REPUBLIKA.CO.ID, JAKARTA -- Meningkatnya transaksi perdagangan digital atau e-commerce perlu dimitigasi oleh pemerintah lewat landasan hukum. Menteri Perdagangan Zulkifli Hasan mengatakan saat ini Kemendag tengah merampungkan revisi Permendag Nomor 50 Tahun 2020 terkait Perdagangan Digital.
"Kami selesaikan ini. Saat ini masih dalam tahap harmonisasi. Kita targetkan, 1 Agustus besok harmonisasi final jadi bisa segera diselesaikan," ujar Zulhas, sapaan akrabnya di Jakarta, Jumat (28/7/2023).
Zulhas menjelaskan nantinya revisi peraturan ini akan memuat terkait besaran pajak dan juga para pedagang harus mengurus izin dagang. Hal yang sama sudah diatur oleh pemerintah terhadap pedagang offline seperti ritel modern maupun konvensional.
"Kalau kita buka warung kan ada pajaknya, jangan sampai platform digital tidak membayar pajak. Mati dong kita bayar pajak, masa ini [transaksi social commerce] enggak," tutur Zulhas.
Direktur Jenderal Perdagangan Dalam Negeri Kementerian Perdagangan (Kemendag) Isy Karim menambahkan Dalam revisi Permendag No.50/2020, diatur batas minimum harga untuk produk impor yang diperdagangkan dalam marketplace.

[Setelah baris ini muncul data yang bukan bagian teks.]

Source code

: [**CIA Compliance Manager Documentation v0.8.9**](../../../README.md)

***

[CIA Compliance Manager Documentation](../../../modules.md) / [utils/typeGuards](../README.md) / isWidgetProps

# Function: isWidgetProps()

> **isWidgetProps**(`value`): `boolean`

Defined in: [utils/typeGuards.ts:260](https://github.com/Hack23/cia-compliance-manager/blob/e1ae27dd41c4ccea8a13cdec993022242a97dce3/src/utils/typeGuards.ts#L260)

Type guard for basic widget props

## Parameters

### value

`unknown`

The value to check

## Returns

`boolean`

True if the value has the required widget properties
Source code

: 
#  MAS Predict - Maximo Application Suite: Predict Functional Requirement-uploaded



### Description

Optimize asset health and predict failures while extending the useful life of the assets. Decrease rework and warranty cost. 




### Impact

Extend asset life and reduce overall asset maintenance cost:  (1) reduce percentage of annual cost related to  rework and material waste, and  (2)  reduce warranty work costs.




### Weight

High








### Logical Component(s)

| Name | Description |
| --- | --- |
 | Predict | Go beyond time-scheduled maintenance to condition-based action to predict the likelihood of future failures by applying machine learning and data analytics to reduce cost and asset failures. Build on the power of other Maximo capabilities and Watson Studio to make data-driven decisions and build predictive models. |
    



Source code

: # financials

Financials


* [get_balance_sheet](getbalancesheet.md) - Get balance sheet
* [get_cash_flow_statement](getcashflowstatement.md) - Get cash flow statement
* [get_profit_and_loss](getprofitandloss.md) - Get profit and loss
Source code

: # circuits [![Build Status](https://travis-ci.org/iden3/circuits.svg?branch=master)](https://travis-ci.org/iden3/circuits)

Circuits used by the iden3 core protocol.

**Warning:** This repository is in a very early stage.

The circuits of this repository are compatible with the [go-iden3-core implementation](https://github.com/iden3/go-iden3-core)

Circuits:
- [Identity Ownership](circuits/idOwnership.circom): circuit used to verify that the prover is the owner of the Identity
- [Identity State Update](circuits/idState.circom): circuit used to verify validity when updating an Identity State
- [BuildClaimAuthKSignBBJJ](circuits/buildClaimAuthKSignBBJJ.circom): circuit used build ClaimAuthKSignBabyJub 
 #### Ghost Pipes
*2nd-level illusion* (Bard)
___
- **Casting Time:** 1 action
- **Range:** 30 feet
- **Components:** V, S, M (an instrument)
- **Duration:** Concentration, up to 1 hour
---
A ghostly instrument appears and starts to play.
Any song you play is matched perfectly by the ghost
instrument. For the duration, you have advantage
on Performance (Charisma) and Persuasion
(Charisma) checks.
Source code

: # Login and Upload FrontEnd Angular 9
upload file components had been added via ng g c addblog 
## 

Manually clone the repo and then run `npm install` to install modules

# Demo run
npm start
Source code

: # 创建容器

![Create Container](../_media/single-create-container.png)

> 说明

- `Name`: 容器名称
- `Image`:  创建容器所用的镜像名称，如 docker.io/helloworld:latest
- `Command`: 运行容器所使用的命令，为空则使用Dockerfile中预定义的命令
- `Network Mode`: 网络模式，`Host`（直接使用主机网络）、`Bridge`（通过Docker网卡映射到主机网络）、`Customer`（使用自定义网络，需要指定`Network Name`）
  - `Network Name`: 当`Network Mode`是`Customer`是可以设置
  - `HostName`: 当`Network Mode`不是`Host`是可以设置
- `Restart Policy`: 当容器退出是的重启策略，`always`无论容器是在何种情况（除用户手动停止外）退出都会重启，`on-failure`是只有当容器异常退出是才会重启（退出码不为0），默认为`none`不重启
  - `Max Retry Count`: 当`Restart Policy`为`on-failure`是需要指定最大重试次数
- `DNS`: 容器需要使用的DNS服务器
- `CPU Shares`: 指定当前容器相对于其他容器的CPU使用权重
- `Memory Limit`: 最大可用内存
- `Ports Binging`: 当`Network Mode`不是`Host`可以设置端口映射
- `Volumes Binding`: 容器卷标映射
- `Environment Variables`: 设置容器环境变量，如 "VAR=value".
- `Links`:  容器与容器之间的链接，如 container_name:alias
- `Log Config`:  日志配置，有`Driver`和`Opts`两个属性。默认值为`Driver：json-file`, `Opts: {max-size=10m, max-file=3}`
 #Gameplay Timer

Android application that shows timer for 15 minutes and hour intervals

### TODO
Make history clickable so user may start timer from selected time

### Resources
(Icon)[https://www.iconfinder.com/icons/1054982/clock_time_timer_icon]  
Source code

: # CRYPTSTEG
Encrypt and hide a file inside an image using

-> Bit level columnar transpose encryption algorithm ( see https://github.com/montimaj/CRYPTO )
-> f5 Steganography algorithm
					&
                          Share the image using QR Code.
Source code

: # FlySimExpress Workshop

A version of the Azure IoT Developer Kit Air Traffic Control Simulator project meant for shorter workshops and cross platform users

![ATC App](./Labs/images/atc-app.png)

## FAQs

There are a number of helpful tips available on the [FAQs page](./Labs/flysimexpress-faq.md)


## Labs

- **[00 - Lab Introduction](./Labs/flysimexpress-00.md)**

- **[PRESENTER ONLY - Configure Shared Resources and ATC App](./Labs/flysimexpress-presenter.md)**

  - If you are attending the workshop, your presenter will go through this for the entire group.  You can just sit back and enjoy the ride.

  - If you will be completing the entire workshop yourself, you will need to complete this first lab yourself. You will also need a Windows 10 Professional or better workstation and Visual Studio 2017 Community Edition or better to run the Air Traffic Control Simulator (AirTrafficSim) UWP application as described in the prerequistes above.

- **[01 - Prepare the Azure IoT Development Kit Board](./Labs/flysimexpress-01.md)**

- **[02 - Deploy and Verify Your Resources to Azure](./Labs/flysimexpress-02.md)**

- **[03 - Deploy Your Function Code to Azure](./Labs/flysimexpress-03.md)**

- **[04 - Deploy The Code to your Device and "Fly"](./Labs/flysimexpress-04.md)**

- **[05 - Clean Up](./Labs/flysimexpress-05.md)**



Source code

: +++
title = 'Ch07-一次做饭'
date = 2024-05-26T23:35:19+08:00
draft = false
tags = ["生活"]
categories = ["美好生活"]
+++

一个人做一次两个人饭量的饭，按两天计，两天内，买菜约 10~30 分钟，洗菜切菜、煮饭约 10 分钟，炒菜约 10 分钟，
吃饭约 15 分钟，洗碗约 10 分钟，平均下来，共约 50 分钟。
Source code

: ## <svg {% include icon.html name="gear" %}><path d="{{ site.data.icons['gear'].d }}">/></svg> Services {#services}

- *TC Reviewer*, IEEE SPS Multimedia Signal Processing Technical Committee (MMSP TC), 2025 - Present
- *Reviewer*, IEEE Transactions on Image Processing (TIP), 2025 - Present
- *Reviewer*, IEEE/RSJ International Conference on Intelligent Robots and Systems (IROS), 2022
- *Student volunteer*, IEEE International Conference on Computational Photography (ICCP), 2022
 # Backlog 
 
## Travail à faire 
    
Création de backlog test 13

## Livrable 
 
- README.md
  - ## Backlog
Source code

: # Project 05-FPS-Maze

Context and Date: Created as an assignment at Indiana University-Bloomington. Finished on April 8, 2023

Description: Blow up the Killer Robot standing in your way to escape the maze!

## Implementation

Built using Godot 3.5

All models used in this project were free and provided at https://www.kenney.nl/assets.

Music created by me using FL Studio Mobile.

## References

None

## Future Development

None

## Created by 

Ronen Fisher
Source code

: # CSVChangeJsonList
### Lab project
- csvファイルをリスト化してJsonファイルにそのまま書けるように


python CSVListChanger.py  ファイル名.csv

Pemerintah menetapkan produk impor dengan harga di bawah 100 dolar AS atau sekitar Rp 1,5 juta dilarang dijual oleh pedagang luar negeri di platform online e-commerce maupun social commerce.
Selain itu, Kemendag juga menetapkan persyaratan tambahan bagi pedagang luar negeri yang bertransaksi di marketplace dalam negeri, mulai dari komitmen penjual asing memenuhi standar nasional Indonesia (SNI) pada produk-produk yang mereka jual hingga persyaratan teknis barang atau jasa yang ditawarkan.